_What this task involves_.
Repeat the data exactly, please.

_Stored data_.
★ ★ ★ ★

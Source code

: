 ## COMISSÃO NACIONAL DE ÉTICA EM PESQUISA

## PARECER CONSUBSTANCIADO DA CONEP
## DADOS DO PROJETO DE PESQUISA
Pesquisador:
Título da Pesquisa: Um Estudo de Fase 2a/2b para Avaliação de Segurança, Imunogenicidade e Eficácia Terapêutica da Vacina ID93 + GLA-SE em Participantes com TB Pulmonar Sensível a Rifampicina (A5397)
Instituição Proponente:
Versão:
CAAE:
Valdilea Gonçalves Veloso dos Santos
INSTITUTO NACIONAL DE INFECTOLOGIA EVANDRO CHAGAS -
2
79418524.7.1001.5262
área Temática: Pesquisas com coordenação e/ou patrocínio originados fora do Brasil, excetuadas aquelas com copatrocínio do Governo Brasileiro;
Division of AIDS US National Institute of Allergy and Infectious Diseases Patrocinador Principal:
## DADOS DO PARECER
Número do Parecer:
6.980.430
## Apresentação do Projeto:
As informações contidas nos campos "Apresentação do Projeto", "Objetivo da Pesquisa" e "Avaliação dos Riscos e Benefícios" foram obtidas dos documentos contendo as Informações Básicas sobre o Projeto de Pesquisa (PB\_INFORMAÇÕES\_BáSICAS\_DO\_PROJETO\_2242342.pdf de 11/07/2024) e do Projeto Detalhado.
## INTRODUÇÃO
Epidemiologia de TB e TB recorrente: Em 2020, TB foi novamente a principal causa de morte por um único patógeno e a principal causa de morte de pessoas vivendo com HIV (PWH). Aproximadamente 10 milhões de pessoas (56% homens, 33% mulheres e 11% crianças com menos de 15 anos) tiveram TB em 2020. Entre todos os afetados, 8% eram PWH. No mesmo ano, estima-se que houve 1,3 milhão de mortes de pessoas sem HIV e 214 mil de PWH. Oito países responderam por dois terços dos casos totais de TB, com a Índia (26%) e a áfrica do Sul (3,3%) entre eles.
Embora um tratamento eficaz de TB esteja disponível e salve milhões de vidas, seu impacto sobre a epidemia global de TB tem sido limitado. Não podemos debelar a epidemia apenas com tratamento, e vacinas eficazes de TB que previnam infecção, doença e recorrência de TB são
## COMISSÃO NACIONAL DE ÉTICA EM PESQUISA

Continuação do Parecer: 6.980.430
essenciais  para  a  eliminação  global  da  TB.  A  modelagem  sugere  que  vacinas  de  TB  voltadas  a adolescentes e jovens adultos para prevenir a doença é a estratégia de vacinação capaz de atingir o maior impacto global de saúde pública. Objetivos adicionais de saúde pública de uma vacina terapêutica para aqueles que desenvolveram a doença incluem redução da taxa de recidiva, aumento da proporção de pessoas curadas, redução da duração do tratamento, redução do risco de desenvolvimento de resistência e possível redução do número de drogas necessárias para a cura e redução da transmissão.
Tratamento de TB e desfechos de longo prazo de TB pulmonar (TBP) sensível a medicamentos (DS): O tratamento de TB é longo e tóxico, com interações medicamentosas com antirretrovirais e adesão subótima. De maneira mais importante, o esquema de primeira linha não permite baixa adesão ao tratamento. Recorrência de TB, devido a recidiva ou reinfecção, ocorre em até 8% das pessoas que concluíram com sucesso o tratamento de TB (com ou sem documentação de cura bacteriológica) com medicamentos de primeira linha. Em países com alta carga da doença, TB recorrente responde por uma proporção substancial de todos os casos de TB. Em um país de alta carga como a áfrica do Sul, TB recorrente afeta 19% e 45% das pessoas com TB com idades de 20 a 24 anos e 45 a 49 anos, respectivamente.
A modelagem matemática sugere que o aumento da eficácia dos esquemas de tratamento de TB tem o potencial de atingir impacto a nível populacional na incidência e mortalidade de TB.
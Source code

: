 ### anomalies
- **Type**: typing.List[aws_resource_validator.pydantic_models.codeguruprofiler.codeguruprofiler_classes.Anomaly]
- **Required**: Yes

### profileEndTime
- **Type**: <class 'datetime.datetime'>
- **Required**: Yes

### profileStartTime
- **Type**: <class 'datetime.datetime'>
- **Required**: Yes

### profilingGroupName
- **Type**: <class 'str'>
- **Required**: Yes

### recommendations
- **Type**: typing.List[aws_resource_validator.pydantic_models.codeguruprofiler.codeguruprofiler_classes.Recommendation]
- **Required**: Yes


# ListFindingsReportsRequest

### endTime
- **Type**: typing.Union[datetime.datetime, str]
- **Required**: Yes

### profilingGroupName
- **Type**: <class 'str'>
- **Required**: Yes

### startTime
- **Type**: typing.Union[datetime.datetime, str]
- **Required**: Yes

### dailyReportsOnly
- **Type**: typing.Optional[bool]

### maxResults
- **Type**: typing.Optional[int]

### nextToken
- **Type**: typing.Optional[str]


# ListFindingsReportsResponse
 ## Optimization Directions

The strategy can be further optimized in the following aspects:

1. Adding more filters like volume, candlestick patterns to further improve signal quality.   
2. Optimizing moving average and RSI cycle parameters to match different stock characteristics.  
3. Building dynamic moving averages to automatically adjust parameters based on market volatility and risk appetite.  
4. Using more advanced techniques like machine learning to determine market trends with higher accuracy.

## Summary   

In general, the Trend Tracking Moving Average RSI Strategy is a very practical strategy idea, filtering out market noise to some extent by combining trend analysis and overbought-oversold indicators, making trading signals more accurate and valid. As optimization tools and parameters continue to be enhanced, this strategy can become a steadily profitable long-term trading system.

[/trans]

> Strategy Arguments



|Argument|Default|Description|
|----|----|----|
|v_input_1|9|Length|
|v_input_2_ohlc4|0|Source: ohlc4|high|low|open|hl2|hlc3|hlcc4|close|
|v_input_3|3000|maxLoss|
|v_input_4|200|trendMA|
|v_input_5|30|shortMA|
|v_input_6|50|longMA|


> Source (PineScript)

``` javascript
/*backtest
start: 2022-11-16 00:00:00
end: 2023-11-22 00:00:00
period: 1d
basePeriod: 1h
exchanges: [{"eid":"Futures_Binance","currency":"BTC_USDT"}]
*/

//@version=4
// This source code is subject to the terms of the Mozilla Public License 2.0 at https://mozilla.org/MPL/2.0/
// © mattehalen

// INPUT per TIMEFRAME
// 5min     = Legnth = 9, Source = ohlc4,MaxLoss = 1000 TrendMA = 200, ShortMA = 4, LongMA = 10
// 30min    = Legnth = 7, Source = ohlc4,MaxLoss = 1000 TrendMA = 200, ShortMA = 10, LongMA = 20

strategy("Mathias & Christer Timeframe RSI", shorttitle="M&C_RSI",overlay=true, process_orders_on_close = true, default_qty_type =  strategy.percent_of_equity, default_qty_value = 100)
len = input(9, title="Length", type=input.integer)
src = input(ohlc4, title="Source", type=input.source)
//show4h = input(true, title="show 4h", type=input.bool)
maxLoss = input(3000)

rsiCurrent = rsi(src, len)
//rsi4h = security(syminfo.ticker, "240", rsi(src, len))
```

★ ★ ★ ★

_Exercise answer_.
Source code

: ## COMISSÃO NACIONAL DE ÉTICA EM PESQUISA

## PARECER CONSUBSTANCIADO DA CONEP
## DADOS DO PROJETO DE PESQUISA
Pesquisador:
Título da Pesquisa: Um Estudo de Fase 2a/2b para Avaliação de Segurança, Imunogenicidade e Eficácia Terapêutica da Vacina ID93 + GLA-SE em Participantes com TB Pulmonar Sensível a Rifampicina (A5397)
Instituição Proponente:
Versão:
CAAE:
Valdilea Gonçalves Veloso dos Santos
INSTITUTO NACIONAL DE INFECTOLOGIA EVANDRO CHAGAS -
2
79418524.7.1001.5262
área Temática: Pesquisas com coordenação e/ou patrocínio originados fora do Brasil, excetuadas aquelas com copatrocínio do Governo Brasileiro;
Division of AIDS US National Institute of Allergy and Infectious Diseases Patrocinador Principal:
## DADOS DO PARECER
Número do Parecer:
6.980.430
## Apresentação do Projeto:
As informações contidas nos campos "Apresentação do Projeto", "Objetivo da Pesquisa" e "Avaliação dos Riscos e Benefícios" foram obtidas dos documentos contendo as Informações Básicas sobre o Projeto de Pesquisa (PB\_INFORMAÇÕES\_BáSICAS\_DO\_PROJETO\_2242342.pdf de 11/07/2024) e do Projeto Detalhado.
## INTRODUÇÃO
Epidemiologia de TB e TB recorrente: Em 2020, TB foi novamente a principal causa de morte por um único patógeno e a principal causa de morte de pessoas vivendo com HIV (PWH). Aproximadamente 10 milhões de pessoas (56% homens, 33% mulheres e 11% crianças com menos de 15 anos) tiveram TB em 2020. Entre todos os afetados, 8% eram PWH. No mesmo ano, estima-se que houve 1,3 milhão de mortes de pessoas sem HIV e 214 mil de PWH. Oito países responderam por dois terços dos casos totais de TB, com a Índia (26%) e a áfrica do Sul (3,3%) entre eles.
Embora um tratamento eficaz de TB esteja disponível e salve milhões de vidas, seu impacto sobre a epidemia global de TB tem sido limitado. Não podemos debelar a epidemia apenas com tratamento, e vacinas eficazes de TB que previnam infecção, doença e recorrência de TB são
## COMISSÃO NACIONAL DE ÉTICA EM PESQUISA

Continuação do Parecer: 6.980.430
essenciais  para  a  eliminação  global  da  TB.  A  modelagem  sugere  que  vacinas  de  TB  voltadas  a adolescentes e jovens adultos para prevenir a doença é a estratégia de vacinação capaz de atingir o maior impacto global de saúde pública. Objetivos adicionais de saúde pública de uma vacina terapêutica para aqueles que desenvolveram a doença incluem redução da taxa de recidiva, aumento da proporção de pessoas curadas, redução da duração do tratamento, redução do risco de desenvolvimento de resistência e possível redução do número de drogas necessárias para a cura e redução da transmissão.
Tratamento de TB e desfechos de longo prazo de TB pulmonar (TBP) sensível a medicamentos (DS): O tratamento de TB é longo e tóxico, com interações medicamentosas com antirretrovirais e adesão subótima. De maneira mais importante, o esquema de primeira linha não permite baixa adesão ao tratamento. Recorrência de TB, devido a recidiva ou reinfecção, ocorre em até 8% das pessoas que concluíram com sucesso o tratamento de TB (com ou sem documentação de cura bacteriológica) com medicamentos de primeira linha. Em países com alta carga da doença, TB recorrente responde por uma proporção substancial de todos os casos de TB. Em um país de alta carga como a áfrica do Sul, TB recorrente afeta 19% e 45% das pessoas com TB com idades de 20 a 24 anos e 45 a 49 anos, respectivamente.
A modelagem matemática sugere que o aumento da eficácia dos esquemas de tratamento de TB tem o potencial de atingir impacto a nível populacional na incidência e mortalidade de TB.
Source code

: ### anomalies
- **Type**: typing.List[aws_resource_validator.pydantic_models.codeguruprofiler.codeguruprofiler_classes.Anomaly]
- **Required**: Yes

### profileEndTime
- **Type**: <class 'datetime.datetime'>
- **Required**: Yes

### profileStartTime
- **Type**: <class 'datetime.datetime'>
- **Required**: Yes

### profilingGroupName
- **Type**: <class 'str'>
- **Required**: Yes

### recommendations
- **Type**: typing.List[aws_resource_validator.pydantic_models.codeguruprofiler.codeguruprofiler_classes.Recommendation]
- **Required**: Yes


# ListFindingsReportsRequest

### endTime
- **Type**: typing.Union[datetime.datetime, str]
- **Required**: Yes

### profilingGroupName
- **Type**: <class 'str'>
- **Required**: Yes

### startTime
- **Type**: typing.Union[datetime.datetime, str]
- **Required**: Yes

### dailyReportsOnly
- **Type**: typing.Optional[bool]

### maxResults
- **Type**: typing.Optional[int]

### nextToken
- **Type**: typing.Optional[str]


# ListFindingsReportsResponse
 ## Optimization Directions

The strategy can be further optimized in the following aspects:

1. Adding more filters like volume, candlestick patterns to further improve signal quality.   
2. Optimizing moving average and RSI cycle parameters to match different stock characteristics.  
3. Building dynamic moving averages to automatically adjust parameters based on market volatility and risk appetite.  
4. Using more advanced techniques like machine learning to determine market trends with higher accuracy.

## Summary   

In general, the Trend Tracking Moving Average RSI Strategy is a very practical strategy idea, filtering out market noise to some extent by combining trend analysis and overbought-oversold indicators, making trading signals more accurate and valid. As optimization tools and parameters continue to be enhanced, this strategy can become a steadily profitable long-term trading system.

[/trans]

> Strategy Arguments



|Argument|Default|Description|
|----|----|----|
|v_input_1|9|Length|
|v_input_2_ohlc4|0|Source: ohlc4|high|low|open|hl2|hlc3|hlcc4|close|
|v_input_3|3000|maxLoss|
|v_input_4|200|trendMA|
|v_input_5|30|shortMA|
|v_input_6|50|longMA|


> Source (PineScript)

``` javascript
/*backtest
start: 2022-11-16 00:00:00
end: 2023-11-22 00:00:00
period: 1d
basePeriod: 1h
exchanges: [{"eid":"Futures_Binance","currency":"BTC_USDT"}]
*/

//@version=4
// This source code is subject to the terms of the Mozilla Public License 2.0 at https://mozilla.org/MPL/2.0/
// © mattehalen

// INPUT per TIMEFRAME
// 5min     = Legnth = 9, Source = ohlc4,MaxLoss = 1000 TrendMA = 200, ShortMA = 4, LongMA = 10
// 30min    = Legnth = 7, Source = ohlc4,MaxLoss = 1000 TrendMA = 200, ShortMA = 10, LongMA = 20

strategy("Mathias & Christer Timeframe RSI", shorttitle="M&C_RSI",overlay=true, process_orders_on_close = true, default_qty_type =  strategy.percent_of_equity, default_qty_value = 100)
len = input(9, title="Length", type=input.integer)
src = input(ohlc4, title="Source", type=input.source)
//show4h = input(true, title="show 4h", type=input.bool)
maxLoss = input(3000)

rsiCurrent = rsi(src, len)
//rsi4h = security(syminfo.ticker, "240", rsi(src, len))
```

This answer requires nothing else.